PETER KENYON, BYLINE: If you had asked Syrian pro-democracy activists a little over a year ago whether they thought President Bashar al-Assad's Baath Party would give up its legal monopoly on political power, and implement term limits for the president, they probably would have sighed and said someday, God willing. Now, those reforms are likely to be approved - as well as others that on paper, present a new and improved Syria.
But the events of the past year have many both inside and outside the country saying that these changes, at this time, are too little and far too late to restore trust in the government. Turnout should be fairly strong in Damascus, where Assad retains a base of support, and in some minority districts elsewhere in Syria.
(SOUNDBITE OF PROTEST)
KENYON: But just outside the capital, protesters took to the streets, demanding Assad's ouster. Opposition figures say changes on paper mean nothing without a new leadership, noting that torture is banned under the current constitution but still happens, they say, far too frequently. With an estimated 6,000-plus dead already, the shelling and shooting continues from Daraa in the south, to Idlib in the north.
(SOUNDBITE OF VIDEO FROM HOMS)
KENYON: In the embattled central city of Homs, this video appeared to show a fresh round of shelling today. The Red Cross, after a brief cease-fire Friday, has failed to convince the authorities to stop the assault long enough to bring wounded Syrians and Western journalists to safety.

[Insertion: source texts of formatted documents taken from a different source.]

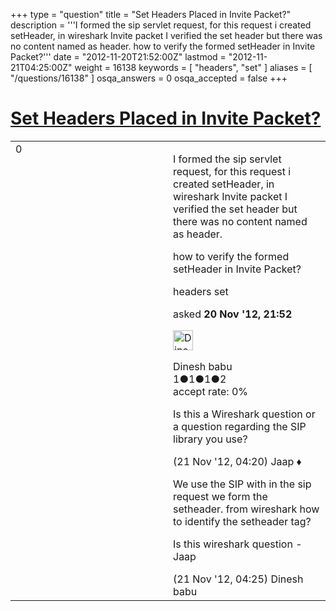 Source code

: +++
type = "question"
title = "Set Headers Placed in Invite Packet?"
description = '''I formed the sip servlet request, for this request i created setHeader, in wireshark Invite packet I verified the set header but there was no content named as header.  how to verify the formed setHeader in Invite Packet?'''
date = "2012-11-20T21:52:00Z"
lastmod = "2012-11-21T04:25:00Z"
weight = 16138
keywords = [ "headers", "set" ]
aliases = [ "/questions/16138" ]
osqa_answers = 0
osqa_accepted = false
+++

<div class="headNormal">

# [Set Headers Placed in Invite Packet?](/questions/16138/set-headers-placed-in-invite-packet)

</div>

<div id="main-body">

<div id="askform">

<table id="question-table" style="width:100%;"><colgroup><col style="width: 50%" /><col style="width: 50%" /></colgroup><tbody><tr class="odd"><td style="width: 30px; vertical-align: top"><div class="vote-buttons"><span id="post-16138-upvote" class="ajax-command post-vote up" rel="nofollow" title="I like this post (click again to cancel)"> </span><div id="post-16138-score" class="post-score" title="current number of votes">0</div><span id="post-16138-downvote" class="ajax-command post-vote down" rel="nofollow" title="I dont like this post (click again to cancel)"> </span> <span id="favorite-mark" class="ajax-command favorite-mark" rel="nofollow" title="mark/unmark this question as favorite (click again to cancel)"> </span><div id="favorite-count" class="favorite-count"></div></div></td><td><div id="item-right"><div class="question-body"><p>I formed the sip servlet request, for this request i created setHeader, in wireshark Invite packet I verified the set header but there was no content named as header.</p><p>how to verify the formed setHeader in Invite Packet?</p></div><div id="question-tags" class="tags-container tags"><span class="post-tag tag-link-headers" rel="tag" title="see questions tagged &#39;headers&#39;">headers</span> <span class="post-tag tag-link-set" rel="tag" title="see questions tagged &#39;set&#39;">set</span></div><div id="question-controls" class="post-controls"></div><div class="post-update-info-container"><div class="post-update-info post-update-info-user"><p>asked <strong>20 Nov '12, 21:52</strong></p><img src="https://secure.gravatar.com/avatar/2fe684987f884c48e0d8da71d75a8662?s=32&amp;d=identicon&amp;r=g" class="gravatar" width="32" height="32" alt="Dinesh%20babu&#39;s gravatar image" /><p><span>Dinesh babu</span><br />
<span class="score" title="1 reputation points">1</span><span title="1 badges"><span class="badge1">●</span><span class="badgecount">1</span></span><span title="1 badges"><span class="silver">●</span><span class="badgecount">1</span></span><span title="2 badges"><span class="bronze">●</span><span class="badgecount">2</span></span><br />
<span class="accept_rate" title="Rate of the user&#39;s accepted answers">accept rate:</span> <span title="Dinesh babu has no accepted answers">0%</span></p></div></div><div id="comments-container-16138" class="comments-container"><span id="16152"></span><div id="comment-16152" class="comment"><div id="post-16152-score" class="comment-score"></div><div class="comment-text"><p>Is this a Wireshark question or a question regarding the SIP library you use?</p></div><div id="comment-16152-info" class="comment-info"><span class="comment-age">(21 Nov '12, 04:20)</span> <span class="comment-user userinfo">Jaap ♦</span></div></div><span id="16153"></span><div id="comment-16153" class="comment"><div id="post-16153-score" class="comment-score"></div><div class="comment-text"><p>We use the SIP with in the sip request we form the setheader. from wireshark how to identify the setheader tag?</p><p>Is this wireshark question - Jaap</p></div><div id="comment-16153-info" class="comment-info"><span class="comment-age">(21 Nov '12, 04:25)</span> <span class="comment-user userinfo">Dinesh babu</span></div></div></div><div id="comment-tools-16138" class="comment-tools"></div><div class="clear"></div><div id="comment-16138-form-container" class="comment-form-container"></div><div class="clear"></div></div></td></tr></tbody></table>

</div>

</div>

An activist using the name Karim Abu Rabia told NPR that in the face of such brutality, the promise of constitutional reform means nothing.
KARIM ABU RABIA: (Through Translator) The new constitution only represents the same repressive regime. It shows their contempt for the Syrian people. We don't want them or their constitution - not the new one, not the old one. They should just go.
KENYON: British and French officials say they're doing everything possible to try to bring the foreign journalists and other Syrians out of the Baba Amr neighborhood of Homs. But they report only sporadic communications and so far, no success.